UK musicians granted visa-free travel to only one EU country

@SamWKemp

In devastating news of UK musicians, it has been revealed that only one EU member state has signed a post-Brexit deal that would have stopped musicians from being forced to purchase expensive work permits to our the continent.

This is just the latest batch of bad news for a sector that has been especially hard-hit by the government’s less-than-fruitful post-Brexit negotiations. Indeed, since the UK left the EU in January 2021, the government has continually tried and failed to secure visa-free travel and Europe-wide permits for touring musicians. Now, it has transpired that only Spain will allow musicians from the UK to tour the country without the need for a visa.

In light of this new development, The Incorporated Society of Musicians (ISM) has called for newly-appointed Brexit minister Liz Truss to resolve the issues once and for all with the same “hardline approach” that her predecessor, Lord Frost, took before his resignation.

In a letter to the government, Deborah Annetts, the ISM’s chief executive noted: “All the problems first identified as facing the creative sector due to the TCA, in the Brexit trade deal, still remain.” After arguing that the music sector is facing what the described as “mountains of red tape”, she maintained: “The proposed solutions such as bilateral agreements with EU states have not materialised, apart from with Spain, and there are serious issues with cabotage, carnets, and designated ports.”

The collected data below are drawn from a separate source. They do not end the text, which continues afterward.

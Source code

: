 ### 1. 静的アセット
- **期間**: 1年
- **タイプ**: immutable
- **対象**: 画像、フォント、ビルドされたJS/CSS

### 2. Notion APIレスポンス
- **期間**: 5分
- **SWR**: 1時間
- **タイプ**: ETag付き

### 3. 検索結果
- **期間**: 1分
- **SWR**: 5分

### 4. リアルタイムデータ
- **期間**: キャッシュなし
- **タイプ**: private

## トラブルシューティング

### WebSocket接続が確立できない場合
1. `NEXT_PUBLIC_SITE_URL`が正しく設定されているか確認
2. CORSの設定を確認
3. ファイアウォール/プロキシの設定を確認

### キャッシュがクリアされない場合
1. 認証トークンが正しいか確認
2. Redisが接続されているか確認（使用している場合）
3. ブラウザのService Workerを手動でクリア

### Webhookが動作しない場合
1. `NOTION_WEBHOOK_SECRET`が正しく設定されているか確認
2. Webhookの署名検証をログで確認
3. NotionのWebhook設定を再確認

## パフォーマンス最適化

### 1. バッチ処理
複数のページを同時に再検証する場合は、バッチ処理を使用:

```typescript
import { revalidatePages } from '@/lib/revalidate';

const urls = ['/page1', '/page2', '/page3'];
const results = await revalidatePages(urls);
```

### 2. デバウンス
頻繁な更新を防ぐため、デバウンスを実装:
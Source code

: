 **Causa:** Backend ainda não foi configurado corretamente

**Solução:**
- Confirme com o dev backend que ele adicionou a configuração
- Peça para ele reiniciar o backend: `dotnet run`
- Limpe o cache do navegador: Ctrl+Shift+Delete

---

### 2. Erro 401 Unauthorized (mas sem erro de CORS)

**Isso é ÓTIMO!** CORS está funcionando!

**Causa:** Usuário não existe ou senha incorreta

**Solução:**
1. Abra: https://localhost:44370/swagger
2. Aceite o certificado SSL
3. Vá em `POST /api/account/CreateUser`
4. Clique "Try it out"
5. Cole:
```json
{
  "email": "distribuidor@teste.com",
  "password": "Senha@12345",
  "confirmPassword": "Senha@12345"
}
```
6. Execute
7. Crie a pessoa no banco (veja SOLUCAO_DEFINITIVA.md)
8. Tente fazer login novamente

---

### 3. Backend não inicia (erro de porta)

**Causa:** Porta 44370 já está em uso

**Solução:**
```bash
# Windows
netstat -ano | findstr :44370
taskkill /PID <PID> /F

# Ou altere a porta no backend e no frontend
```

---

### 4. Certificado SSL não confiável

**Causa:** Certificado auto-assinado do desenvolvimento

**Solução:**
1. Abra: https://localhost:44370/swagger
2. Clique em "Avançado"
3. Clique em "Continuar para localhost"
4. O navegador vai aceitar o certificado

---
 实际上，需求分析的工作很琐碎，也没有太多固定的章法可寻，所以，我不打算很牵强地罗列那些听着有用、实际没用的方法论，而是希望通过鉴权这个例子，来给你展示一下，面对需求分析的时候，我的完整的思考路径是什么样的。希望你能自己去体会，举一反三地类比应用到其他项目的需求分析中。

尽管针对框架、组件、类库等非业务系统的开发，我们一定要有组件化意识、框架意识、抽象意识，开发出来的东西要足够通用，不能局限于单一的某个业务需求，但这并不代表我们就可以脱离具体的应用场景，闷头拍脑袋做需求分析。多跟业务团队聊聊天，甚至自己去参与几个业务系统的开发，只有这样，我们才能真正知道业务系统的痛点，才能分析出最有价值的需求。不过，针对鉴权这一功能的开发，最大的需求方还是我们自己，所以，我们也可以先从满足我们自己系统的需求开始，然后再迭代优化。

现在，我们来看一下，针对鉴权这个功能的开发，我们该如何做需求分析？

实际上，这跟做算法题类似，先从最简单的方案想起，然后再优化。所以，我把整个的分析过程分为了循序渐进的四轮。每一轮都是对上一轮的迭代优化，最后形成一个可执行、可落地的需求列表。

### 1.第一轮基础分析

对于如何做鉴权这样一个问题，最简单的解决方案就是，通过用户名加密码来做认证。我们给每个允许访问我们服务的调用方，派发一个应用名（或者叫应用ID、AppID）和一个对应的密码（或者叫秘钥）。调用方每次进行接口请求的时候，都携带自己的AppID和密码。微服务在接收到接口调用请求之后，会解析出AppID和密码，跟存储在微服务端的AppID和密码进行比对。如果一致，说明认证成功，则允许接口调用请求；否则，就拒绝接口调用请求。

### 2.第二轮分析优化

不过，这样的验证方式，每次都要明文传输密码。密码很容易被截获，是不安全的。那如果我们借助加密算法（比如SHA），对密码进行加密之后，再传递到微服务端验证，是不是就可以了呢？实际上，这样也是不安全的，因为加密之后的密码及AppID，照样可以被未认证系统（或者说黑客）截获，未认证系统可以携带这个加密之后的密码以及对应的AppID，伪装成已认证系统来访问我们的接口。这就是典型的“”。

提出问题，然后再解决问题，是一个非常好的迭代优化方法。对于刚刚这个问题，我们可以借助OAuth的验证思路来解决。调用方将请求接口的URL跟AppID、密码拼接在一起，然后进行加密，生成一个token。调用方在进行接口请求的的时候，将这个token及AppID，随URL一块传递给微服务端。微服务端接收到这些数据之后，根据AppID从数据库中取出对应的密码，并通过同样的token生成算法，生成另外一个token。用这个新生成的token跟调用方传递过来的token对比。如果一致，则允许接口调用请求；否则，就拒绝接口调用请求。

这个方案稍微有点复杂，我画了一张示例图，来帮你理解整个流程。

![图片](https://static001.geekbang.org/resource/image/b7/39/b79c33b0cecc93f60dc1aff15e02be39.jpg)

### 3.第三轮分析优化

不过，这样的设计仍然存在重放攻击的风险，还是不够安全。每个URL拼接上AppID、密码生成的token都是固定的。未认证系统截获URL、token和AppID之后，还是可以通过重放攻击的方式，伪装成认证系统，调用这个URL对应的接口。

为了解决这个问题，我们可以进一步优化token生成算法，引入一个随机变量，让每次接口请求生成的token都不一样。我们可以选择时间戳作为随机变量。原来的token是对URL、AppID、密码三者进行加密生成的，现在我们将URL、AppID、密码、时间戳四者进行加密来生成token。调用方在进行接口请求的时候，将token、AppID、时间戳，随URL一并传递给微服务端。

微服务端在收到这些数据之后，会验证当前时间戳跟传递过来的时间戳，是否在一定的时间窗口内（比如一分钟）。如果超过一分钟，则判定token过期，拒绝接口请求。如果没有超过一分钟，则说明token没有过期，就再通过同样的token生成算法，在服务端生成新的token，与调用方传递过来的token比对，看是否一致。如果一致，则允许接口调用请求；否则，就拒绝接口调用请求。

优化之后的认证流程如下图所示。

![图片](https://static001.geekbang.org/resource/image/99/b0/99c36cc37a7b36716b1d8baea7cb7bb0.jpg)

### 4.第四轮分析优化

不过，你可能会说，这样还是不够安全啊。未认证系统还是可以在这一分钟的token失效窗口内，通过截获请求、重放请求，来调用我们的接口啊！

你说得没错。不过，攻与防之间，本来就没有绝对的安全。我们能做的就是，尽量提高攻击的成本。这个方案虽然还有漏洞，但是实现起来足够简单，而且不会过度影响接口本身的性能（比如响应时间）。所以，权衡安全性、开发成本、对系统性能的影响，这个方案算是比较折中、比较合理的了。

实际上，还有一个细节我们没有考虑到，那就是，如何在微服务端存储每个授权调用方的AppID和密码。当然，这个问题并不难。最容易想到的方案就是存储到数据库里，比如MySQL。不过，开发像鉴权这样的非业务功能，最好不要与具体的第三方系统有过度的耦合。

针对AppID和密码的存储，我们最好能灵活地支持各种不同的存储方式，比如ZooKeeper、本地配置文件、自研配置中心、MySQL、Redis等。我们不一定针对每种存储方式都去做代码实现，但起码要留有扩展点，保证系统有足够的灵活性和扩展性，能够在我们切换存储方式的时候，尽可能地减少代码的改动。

Annetts went on to add: “All these issues are adversely impacting the UK music industry and the broader creative industries, which is worth £116bn per annum, the same as finance or construction.” The letter was followed by a tweet from the ISM’s official Twitter account, in which the organisation called for “a visa waiver agreement, progress on Cabotage and Carnets [and] an end to the expensive red tape. These steps would make 2022 a better year for musicians,” it concluded.

In Spain, UK musicians and their crew will no longer need a visa to tour the country for less than 90 days. However, issues surrounding the transportation of merchandise and cabotage are still unresolved. As it stands, trucks travelling from the UK will only be able to make one step in an EU state before being given just seven days to make two more stops before they must return home. The music industry is keeping an eagle eye on the government in the hope that their next move will prove more beneficial for UK artists hoping to make a living from touring.